Anyway, those are the things I've thought of. Now actually implementing them, I have no idea where to even begin so I'm afraid I can't be of much help there. This is a very interesting academic problem though, so please do us a favor and keep us informed of what you end up going with. If you want to take this conversation offline, feel free to email me at [email protected].

Eric Ryan Harrison
You only care about `players who win more money than they lose`, no other judgement is necessary because a losing cheater is not taking value from his opponents.
NickLarsen
Valid point @NickLarsen. I still think it might be important to at least be aware of players who win more hands than they lose if for no other reason than to possibly catch good bots that (currently) have bad betting algorithms. But you're right, the money aspect is certainly the most important thing to consider.
Eric Ryan Harrison
A: 

the most likely cheating situation would seem to be people working together. Three guys at same table knowing each others cards should be able to make some betting adjustments that would allow the pool of betters to come out ahead.

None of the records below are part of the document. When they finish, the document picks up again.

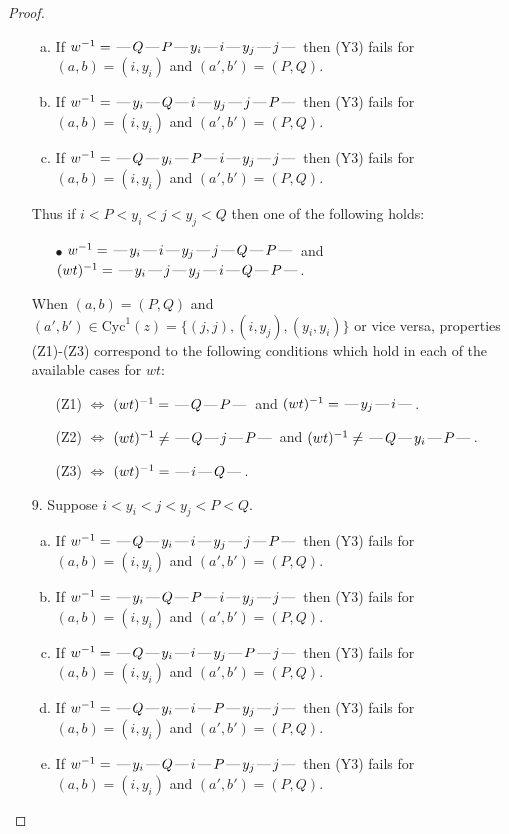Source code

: \documentclass[10pt]{article}
\theoremstyle{definition}
\theoremstyle{definition}
\def\dash{\text{\hspace{0.5mm}---\hspace{0.5mm}}}
\def\Cyc{\mathrm{Cyc}}
\begin{document}
\begin{proof}
\begin{enumerate}
\begin{enumerate}[(a)]
\item If $w^{-1} = \dash Q\dash P\dash y_i\dash i\dash y_j\dash j\dash $ then (Y3) fails for $(a,b)=(i,y_i)$ and $(a',b')=(P,Q)$.
\item If $w^{-1} = \dash y_i\dash Q\dash i\dash y_j\dash j\dash P\dash $ then (Y3) fails for $(a,b)=(i,y_i)$ and $(a',b')=(P,Q)$.
\item If $w^{-1} = \dash Q\dash y_i\dash P\dash i\dash y_j\dash j\dash $ then (Y3) fails for $(a,b)=(i,y_i)$ and $(a',b')=(P,Q)$.
\end{enumerate}
Thus if $i < P < y_i < j < y_j < Q$ then one of the following holds:
\begin{enumerate}
\item[$\bullet$] $w^{-1} = \dash y_i\dash i\dash y_j\dash j\dash Q\dash P\dash $ and $(wt)^{-1} = \dash y_i\dash j\dash y_j\dash i\dash Q\dash P\dash $.
\end{enumerate}
When $(a,b)= (P,Q)$ and $(a',b')\in \Cyc^1(z)=\{(j,j),(i,y_j),(y_i,y_i)\}$ or vice versa,
properties (Z1)-(Z3) correspond to the following conditions which
hold in each of the available cases for $wt$:
\begin{enumerate}
\item[](Z1) $\Leftrightarrow$ $(wt)^{-1} = \dash Q \dash P \dash$  and $(wt)^{-1} = \dash y_j \dash i \dash$.
\item[](Z2) $\Leftrightarrow$ $(wt)^{-1} \neq \dash Q \dash j \dash P \dash$  and $(wt)^{-1} \neq \dash Q \dash y_i \dash P \dash$.
\item[](Z3) $\Leftrightarrow$ $(wt)^{-1} = \dash i \dash Q \dash$.
\end{enumerate}
\item[$9$.] Suppose $i < y_i < j < y_j < P < Q$.
\begin{enumerate}[(a)]
\item If $w^{-1} = \dash Q\dash y_i\dash i\dash y_j\dash j\dash P\dash $ then (Y3) fails for $(a,b)=(i,y_i)$ and $(a',b')=(P,Q)$.
\item If $w^{-1} = \dash y_i\dash Q\dash P\dash i\dash y_j\dash j\dash $ then (Y3) fails for $(a,b)=(i,y_i)$ and $(a',b')=(P,Q)$.
\item If $w^{-1} = \dash Q\dash y_i\dash i\dash y_j\dash P\dash j\dash $ then (Y3) fails for $(a,b)=(i,y_i)$ and $(a',b')=(P,Q)$.
\item If $w^{-1} = \dash Q\dash y_i\dash i\dash P\dash y_j\dash j\dash $ then (Y3) fails for $(a,b)=(i,y_i)$ and $(a',b')=(P,Q)$.
\item If $w^{-1} = \dash y_i\dash Q\dash i\dash P\dash y_j\dash j\dash $ then (Y3) fails for $(a,b)=(i,y_i)$ and $(a',b')=(P,Q)$.

\end{enumerate}
\end{enumerate}
\end{proof}
\end{document}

What stops are in place to prevent collusion?

This isn't what the question is about.
Tom Gullen
+1  A: 

For all of you expressing disbelief that this is even possible: the community on the poker forums linked in OP were similarly awestruck, but the site in question has confirmed that such a security vulnerability was present. Quite simply, the site was using very basic and insecure crypto to transmit hole card data to its players. Theoretically, it would have been possible for anyone aware of this to intercept transmissions from the site to a specific victim (eg. by being physically nearby and intercepting wireless data), and to cheat that player using the intercepted knowledge.

The question is about how to detect whether this vulnerability was actually exploited (before it was fixed), and if so by whom, given the resources outlined.

Oh, and also some of you seem to be assuming we're talking about a hypothetical scenario, and/or play-money poker; we're not. The site is real, the vulnerability was real, the investigation is really happening (see link in OP), and the games under investigation are real-money games with normal buyins of $200 and above.

karln
Thank's for explaining it a little better than me :)
Tom Gullen
A: 

The answer to your question is simple. There is no way to detect that type of cheater with just hand histories. You need the information that is not public in order to correlate multiple characteristic's to find a suspected cheater.

Ohh yea, and obviously the companies that provide these games do everything possible to setup shop in a low tax, non-regulated country. Until they are regulated and enforce strict code compliance and testing this will continue to happen.